## INSTRUCTIONS FOR THE TASK
Among the lines below, list those containing the string "https".

## SUPPLIED DATA
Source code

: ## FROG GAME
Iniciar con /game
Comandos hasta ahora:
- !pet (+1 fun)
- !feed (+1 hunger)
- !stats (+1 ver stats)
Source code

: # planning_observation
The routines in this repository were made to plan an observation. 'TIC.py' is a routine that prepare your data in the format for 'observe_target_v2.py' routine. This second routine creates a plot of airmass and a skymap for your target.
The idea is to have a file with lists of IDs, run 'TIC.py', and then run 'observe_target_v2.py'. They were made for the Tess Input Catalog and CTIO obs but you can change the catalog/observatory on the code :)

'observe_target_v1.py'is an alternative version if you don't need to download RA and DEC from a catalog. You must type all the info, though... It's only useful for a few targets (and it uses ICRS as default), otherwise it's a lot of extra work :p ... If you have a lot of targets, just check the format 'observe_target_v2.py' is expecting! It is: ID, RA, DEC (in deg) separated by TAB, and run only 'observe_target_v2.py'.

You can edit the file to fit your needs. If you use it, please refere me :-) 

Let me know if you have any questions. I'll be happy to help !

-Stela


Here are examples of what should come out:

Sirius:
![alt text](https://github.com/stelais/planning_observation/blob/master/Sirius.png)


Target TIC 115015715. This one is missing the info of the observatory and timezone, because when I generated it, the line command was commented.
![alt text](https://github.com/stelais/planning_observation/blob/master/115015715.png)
...
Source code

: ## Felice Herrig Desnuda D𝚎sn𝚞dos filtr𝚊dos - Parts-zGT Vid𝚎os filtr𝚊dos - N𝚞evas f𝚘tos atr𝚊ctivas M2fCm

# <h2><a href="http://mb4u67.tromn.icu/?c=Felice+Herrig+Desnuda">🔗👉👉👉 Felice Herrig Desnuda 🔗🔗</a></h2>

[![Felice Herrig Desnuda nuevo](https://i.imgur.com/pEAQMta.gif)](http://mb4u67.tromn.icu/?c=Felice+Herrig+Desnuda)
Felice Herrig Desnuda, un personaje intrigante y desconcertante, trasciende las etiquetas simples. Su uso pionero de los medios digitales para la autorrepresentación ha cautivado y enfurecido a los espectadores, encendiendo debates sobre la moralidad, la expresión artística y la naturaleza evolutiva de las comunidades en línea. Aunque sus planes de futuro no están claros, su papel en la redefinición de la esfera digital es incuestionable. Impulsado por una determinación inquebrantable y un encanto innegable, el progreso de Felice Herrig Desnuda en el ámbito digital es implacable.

## EXPECTED ANSWER
![alt text](https://github.com/stelais/planning_observation/blob/master/Sirius.png)
![alt text](https://github.com/stelais/planning_observation/blob/master/115015715.png)
[![Felice Herrig Desnuda nuevo](https://i.imgur.com/pEAQMta.gif)](http://mb4u67.tromn.icu/?c=Felice+Herrig+Desnuda)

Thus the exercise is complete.